Don't forget to normalize your feature vectors as well as reduce their dimensionality if you trained your model with such data.

In [None]:
### TO COMPLETE - Uncomment the following line
# model_knn = pickle.load(open(..., 'rb')) # Write your path to the model here!
normalize = True
pca = None


"Creation of the dataset"
myds = Feature_vector_DS(
    dataset, Nft=512, nmel=20, duration=950, shift_pct=0.0, normalize=normalize, pca=pca
)

Open-Source code makes life easy! The ``KNeighborsClassifier`` from Sklearn already contains a ``predict_proba`` method. Start getting some intuition on this probability vector by playing with the chosen feature vector. <br>

Run the following code many times by changing  ``cls_index``. <br>

In [None]:
### TO RUN
cls_index = ["fire", 0]
myds.display(cls_index)
thisfv = myds.__getitem__(cls_index).reshape(-1)

# this artefact is necessary because the 'predict' function expects a matrix_like input.
mat = np.zeros((2, len(thisfv)))
mat[0] = thisfv

prediction_knn = model_knn.predict(mat)
print("Class predicted by KNN:", prediction_knn[0])

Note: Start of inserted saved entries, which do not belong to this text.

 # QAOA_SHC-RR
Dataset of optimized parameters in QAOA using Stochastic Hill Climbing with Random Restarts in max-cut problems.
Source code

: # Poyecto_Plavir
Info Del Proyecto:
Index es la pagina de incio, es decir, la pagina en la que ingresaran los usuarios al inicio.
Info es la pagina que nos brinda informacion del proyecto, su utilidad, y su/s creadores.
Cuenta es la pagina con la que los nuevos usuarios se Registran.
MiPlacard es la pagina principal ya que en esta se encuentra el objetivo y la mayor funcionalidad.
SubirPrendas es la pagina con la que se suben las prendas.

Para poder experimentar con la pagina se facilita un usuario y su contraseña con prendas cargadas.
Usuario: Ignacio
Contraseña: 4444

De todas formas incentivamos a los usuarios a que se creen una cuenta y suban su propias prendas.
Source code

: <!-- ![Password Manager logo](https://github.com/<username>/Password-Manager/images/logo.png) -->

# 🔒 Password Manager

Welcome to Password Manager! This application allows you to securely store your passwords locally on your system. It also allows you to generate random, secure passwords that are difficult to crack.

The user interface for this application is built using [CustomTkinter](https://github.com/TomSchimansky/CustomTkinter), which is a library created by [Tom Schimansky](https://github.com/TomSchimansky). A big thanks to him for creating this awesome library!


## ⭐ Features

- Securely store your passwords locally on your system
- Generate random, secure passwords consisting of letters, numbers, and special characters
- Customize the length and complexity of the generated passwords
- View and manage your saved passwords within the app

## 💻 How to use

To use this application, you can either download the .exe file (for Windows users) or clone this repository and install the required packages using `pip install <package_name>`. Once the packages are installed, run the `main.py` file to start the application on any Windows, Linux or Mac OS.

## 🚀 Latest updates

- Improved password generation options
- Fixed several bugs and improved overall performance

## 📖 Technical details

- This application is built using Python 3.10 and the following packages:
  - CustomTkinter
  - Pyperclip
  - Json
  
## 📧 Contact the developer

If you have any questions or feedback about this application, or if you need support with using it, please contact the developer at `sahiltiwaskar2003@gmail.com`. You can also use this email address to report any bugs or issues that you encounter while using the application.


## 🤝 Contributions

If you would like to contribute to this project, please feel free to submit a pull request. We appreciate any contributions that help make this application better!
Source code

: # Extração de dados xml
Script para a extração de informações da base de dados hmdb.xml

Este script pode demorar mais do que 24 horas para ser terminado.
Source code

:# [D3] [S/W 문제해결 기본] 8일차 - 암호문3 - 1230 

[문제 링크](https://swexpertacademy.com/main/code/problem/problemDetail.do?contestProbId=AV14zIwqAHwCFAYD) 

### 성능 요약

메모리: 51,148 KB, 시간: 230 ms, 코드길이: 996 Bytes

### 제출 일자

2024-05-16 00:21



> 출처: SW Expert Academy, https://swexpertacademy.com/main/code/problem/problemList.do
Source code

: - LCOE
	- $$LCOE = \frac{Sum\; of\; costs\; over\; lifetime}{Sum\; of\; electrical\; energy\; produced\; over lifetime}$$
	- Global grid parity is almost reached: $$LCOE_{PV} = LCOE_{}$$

proba_knn = model_knn.predict_proba(mat)
plt.figure()
plt.bar(classnames, proba_knn[0])
plt.title("Probability of each class")
plt.show()

**Question**:
When the classifier miss-predicts, how distributed is the probability vector? Is it good news? How can we exploit that probability distribution for the prediction?

In [None]:
### TO COMPLETE
# Answer the question above

<font size=6 color=#009999> 3.2. Memory </font> <br>

No matter if the predictions are one class only or probability vectors, as it is natural that consecutive feature vectors belong to the same class if the sound type changes slowlier than the duration of a feature vector, it can be helpful to link consecutive predictions and see how similar they are to either strengthen or decrease our confidence in the current guess. <br>

Here, we will compare the predictions made on consecutive feature vectors belonging to the same 5s-long sound. 
Run the following code with different ``class_id``'s and different ``num``.

In [None]:
### TO RUN
num = 0  # 0 (default), 1, ..., 39

sound = dataset["birds", num]
audio = AudioUtil.open(sound)
audio = AudioUtil.resample(audio, 11025)
AudioUtil.play(audio)

"Bar charts for each window"
n_win = 5
probs = np.zeros((n_win, len(classnames)))
for window in range(n_win):
    sub_aud = (audio[0][window * 11025 :], audio[1])
    sub_aud = AudioUtil.pad_trunc(sub_aud, 950)
    sgram = AudioUtil.melspectrogram(sub_aud, Nmel=20)
    ncol = int(1000 * 11025 / (1e3 * 512))
    sgram = sgram[:, :ncol]
    fv = sgram.reshape(-1)

    ### TO COMPLETE - Eventually normalize and reduce feature vector dimensionality

    probs[window, :] = model_knn.predict_proba([fv])[0]

"Mean bar chart"
plt.figure()
for window in range(n_win):
    plt.bar(
        np.arange(len(classnames)) * 2 * n_win + window,
        probs[window, :],
        alpha=0.9,
        label=f"Window {window}",
    )
plt.legend()
plt.gca().set_xticks(np.arange(len(classnames)) * 2 * n_win + 2)
plt.gca().set_xticklabels(classnames)
plt.show()

plt.figure()
plt.bar(np.arange(len(classnames)), np.mean(probs, axis=0))
plt.gca().set_xticks(np.arange(len(classnames)))
plt.gca().set_xticklabels(classnames)
plt.show()

### Question:
Are the bar plots similar between the 5 windows of the same 5s-long sound? With the default sound, how often does the right class win?

In [None]:
### TO COMPLETE
# Answer the question above

If it is relevant to combine $N$ consecutive feature vectors, there are many ways to output a prediction from it:
- **Naive**: select the class that has the highest probability among all the considered feature vectors.
- **Majority voting**: simply select the class that appears most often as the maximum probability of a feature vector.
- **Average the feature representation**: compute the average of all feature vectors and classify from this average.
- **Maximum Likelihood**: take a probabilistic approach and consider selecting class $i$ as
    $$
        \text{argmax}_i~ \log \bigg(\prod_{n=0}^{N-1} P(y[n]=i) \bigg)
        = \text{argmax}_i~ \sum_{n=0}^{N-1} \log P(y[n]=i)
    $$
    with $y[n]$ the model prediction for the feature vector $n$.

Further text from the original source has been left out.